Collection entries:
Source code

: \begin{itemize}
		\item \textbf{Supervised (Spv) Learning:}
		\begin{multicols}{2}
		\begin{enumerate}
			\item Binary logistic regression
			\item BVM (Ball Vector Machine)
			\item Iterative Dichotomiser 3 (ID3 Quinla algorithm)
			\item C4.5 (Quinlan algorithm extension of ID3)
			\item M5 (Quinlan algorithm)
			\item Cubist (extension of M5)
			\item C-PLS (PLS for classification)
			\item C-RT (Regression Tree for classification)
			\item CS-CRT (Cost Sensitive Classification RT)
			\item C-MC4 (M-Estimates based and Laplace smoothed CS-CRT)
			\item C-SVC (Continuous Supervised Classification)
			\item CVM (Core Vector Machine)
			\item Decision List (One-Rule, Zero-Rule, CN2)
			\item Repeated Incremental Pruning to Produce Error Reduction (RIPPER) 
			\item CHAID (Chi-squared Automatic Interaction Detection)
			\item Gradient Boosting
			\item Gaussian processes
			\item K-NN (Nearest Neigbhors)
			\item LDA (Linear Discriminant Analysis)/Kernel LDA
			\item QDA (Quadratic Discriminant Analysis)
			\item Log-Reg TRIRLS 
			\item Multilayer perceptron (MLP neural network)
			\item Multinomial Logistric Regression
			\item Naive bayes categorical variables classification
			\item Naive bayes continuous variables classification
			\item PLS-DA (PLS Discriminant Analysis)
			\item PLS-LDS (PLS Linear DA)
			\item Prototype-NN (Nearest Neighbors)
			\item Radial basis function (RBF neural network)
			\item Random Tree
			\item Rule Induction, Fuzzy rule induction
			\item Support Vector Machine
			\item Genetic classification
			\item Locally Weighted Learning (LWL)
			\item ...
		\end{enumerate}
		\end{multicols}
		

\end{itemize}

...

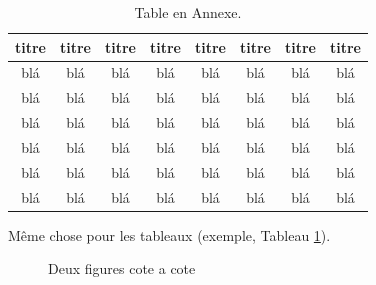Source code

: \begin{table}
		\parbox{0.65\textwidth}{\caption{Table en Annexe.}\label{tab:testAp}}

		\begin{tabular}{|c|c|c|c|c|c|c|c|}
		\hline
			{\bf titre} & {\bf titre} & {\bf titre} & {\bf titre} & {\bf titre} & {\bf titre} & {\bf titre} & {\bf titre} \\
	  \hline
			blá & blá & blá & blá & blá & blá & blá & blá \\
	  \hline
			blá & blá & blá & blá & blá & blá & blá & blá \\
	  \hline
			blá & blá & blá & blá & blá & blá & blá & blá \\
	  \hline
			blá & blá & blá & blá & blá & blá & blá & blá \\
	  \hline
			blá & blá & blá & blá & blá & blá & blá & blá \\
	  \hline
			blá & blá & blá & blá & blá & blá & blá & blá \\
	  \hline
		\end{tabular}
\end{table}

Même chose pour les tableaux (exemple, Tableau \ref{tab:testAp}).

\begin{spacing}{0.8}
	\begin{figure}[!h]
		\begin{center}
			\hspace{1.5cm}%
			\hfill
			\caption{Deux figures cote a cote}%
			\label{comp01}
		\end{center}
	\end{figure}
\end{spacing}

- _Task description_
Could you return every line from the entries above in which the string "Naive" occurs?

- _Response to this exercise_
			\item Naive bayes categorical variables classification
			\item Naive bayes continuous variables classification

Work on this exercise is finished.